"""

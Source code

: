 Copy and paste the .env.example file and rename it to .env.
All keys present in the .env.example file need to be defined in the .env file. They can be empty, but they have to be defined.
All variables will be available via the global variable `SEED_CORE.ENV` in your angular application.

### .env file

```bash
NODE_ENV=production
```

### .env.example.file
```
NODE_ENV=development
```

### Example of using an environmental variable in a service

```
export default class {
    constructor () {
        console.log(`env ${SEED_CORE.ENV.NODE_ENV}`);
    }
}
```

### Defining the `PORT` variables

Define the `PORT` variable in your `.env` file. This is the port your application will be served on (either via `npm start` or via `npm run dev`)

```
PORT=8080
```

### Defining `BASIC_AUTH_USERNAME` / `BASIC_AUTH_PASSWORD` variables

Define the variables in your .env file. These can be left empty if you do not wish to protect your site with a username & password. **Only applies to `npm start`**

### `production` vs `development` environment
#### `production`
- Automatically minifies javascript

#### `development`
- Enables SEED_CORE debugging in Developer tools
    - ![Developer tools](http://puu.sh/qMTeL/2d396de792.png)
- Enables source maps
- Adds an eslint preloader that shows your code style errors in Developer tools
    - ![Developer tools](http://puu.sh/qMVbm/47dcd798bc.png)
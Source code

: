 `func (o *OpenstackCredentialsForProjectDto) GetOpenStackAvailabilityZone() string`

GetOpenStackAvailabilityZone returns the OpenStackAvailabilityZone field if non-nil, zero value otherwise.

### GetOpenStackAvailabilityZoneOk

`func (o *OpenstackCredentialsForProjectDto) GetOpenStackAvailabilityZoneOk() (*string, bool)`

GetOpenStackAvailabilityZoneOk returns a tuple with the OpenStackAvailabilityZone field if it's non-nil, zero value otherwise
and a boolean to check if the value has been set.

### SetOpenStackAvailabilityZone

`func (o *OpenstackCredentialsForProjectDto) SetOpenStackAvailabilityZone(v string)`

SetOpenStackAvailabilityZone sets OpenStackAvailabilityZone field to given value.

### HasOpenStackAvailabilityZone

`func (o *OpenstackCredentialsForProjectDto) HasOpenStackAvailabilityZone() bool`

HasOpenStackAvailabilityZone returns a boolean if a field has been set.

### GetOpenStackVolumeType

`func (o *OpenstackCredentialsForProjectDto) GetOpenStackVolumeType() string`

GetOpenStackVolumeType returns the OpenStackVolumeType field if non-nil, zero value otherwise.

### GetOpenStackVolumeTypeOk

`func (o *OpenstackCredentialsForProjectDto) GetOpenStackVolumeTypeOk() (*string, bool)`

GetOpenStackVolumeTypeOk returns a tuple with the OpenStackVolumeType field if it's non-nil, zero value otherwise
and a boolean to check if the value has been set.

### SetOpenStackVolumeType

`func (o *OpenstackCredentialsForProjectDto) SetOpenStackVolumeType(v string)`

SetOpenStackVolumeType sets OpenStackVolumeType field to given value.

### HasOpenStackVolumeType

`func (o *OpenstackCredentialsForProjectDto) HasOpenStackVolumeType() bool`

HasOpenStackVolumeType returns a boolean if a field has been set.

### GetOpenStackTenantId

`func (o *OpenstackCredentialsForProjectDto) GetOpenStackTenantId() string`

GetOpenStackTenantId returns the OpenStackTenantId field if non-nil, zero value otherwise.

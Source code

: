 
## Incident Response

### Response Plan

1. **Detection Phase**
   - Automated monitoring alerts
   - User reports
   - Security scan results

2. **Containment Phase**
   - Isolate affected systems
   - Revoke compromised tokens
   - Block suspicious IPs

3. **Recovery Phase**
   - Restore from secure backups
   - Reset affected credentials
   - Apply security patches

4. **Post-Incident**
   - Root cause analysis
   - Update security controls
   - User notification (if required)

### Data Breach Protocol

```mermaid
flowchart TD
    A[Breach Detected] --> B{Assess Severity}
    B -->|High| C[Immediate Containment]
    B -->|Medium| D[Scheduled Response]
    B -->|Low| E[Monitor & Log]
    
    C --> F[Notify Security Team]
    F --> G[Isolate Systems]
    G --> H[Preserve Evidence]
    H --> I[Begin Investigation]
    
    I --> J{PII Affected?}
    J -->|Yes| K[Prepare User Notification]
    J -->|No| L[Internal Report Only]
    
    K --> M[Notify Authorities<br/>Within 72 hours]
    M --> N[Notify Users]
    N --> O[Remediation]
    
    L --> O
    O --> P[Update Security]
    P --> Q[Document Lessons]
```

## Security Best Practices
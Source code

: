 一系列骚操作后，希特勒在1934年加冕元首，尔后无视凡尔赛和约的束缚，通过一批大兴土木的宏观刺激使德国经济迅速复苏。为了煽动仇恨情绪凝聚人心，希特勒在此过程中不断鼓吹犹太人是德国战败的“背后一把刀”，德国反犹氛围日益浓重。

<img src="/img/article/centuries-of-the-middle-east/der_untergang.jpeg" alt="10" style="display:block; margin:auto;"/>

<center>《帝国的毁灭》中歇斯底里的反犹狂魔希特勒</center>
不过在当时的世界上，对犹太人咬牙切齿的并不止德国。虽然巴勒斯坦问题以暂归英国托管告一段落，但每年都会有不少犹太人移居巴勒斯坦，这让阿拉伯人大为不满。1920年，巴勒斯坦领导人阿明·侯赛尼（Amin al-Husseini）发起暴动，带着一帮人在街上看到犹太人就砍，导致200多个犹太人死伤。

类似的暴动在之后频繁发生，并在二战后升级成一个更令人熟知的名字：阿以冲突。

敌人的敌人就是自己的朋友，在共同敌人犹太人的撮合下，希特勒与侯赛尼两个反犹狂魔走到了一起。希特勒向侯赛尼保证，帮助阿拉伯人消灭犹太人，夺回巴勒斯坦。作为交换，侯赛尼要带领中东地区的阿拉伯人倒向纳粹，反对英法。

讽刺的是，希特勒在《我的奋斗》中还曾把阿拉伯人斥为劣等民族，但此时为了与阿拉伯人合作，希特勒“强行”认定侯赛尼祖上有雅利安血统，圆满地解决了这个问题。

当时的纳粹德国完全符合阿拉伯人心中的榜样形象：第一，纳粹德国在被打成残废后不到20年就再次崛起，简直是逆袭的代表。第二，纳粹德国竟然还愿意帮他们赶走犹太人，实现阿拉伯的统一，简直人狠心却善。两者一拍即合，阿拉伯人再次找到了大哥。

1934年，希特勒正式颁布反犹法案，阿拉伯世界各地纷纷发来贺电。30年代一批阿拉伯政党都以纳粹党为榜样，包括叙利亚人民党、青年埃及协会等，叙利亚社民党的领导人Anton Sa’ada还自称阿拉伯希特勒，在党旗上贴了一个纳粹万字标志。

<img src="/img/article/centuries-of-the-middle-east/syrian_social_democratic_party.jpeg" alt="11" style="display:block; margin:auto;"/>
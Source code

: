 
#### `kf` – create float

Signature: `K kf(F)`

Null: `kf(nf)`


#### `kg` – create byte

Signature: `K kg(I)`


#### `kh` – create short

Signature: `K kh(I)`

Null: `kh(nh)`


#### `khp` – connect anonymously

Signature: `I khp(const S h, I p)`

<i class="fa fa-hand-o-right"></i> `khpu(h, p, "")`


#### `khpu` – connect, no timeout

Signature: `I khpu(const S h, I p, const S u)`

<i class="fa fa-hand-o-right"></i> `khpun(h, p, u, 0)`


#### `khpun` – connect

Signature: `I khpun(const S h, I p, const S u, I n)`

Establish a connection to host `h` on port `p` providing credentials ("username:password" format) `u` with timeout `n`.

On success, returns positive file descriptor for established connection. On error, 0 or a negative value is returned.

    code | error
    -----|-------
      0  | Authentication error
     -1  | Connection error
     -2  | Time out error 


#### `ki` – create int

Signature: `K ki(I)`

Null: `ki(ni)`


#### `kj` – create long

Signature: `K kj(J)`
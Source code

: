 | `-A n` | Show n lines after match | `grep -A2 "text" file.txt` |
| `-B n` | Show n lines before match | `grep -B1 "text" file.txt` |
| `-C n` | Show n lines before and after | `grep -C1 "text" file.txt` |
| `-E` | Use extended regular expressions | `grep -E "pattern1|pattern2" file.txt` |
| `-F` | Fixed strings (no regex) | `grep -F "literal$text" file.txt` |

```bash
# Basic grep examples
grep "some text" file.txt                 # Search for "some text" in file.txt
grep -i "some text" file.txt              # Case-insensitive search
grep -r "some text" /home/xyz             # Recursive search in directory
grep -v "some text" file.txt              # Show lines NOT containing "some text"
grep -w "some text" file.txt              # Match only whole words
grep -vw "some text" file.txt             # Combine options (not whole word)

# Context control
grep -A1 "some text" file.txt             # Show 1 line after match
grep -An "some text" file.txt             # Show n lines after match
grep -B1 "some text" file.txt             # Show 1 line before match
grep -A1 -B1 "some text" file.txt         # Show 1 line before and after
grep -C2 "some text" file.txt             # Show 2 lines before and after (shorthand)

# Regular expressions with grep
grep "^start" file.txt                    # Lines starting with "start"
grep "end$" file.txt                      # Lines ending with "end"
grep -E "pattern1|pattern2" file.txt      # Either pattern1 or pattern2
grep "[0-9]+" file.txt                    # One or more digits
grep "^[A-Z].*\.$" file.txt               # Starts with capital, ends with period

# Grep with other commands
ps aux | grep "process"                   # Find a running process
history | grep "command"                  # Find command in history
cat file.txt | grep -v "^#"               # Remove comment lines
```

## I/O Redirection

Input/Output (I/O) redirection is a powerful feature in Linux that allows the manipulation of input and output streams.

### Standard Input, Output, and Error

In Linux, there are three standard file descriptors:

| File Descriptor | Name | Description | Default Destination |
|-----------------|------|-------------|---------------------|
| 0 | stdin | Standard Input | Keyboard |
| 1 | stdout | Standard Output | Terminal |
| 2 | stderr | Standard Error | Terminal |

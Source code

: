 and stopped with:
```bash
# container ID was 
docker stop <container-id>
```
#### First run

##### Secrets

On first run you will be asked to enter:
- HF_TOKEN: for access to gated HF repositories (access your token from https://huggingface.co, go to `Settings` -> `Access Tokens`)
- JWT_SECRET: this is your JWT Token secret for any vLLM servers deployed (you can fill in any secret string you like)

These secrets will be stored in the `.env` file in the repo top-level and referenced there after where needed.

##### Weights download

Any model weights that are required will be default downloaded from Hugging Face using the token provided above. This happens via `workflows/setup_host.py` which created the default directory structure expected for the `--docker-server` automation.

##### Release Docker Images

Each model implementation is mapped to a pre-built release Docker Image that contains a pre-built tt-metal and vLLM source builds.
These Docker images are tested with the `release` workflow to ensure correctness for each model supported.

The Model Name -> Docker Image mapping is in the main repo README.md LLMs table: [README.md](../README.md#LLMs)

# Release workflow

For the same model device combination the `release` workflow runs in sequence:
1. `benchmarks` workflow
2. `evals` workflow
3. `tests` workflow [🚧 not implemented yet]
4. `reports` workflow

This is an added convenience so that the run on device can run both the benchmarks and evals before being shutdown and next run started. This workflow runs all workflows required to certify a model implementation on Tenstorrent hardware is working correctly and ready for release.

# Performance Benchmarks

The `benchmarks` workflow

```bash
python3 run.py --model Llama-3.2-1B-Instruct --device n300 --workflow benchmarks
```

"""

▸ Exercise objective:
Lines containing the word "whole" are to be located in the entries and copied.

▸ Answer to this exercise:
grep -w "some text" file.txt              # Match only whole words
grep -vw "some text" file.txt             # Combine options (not whole word)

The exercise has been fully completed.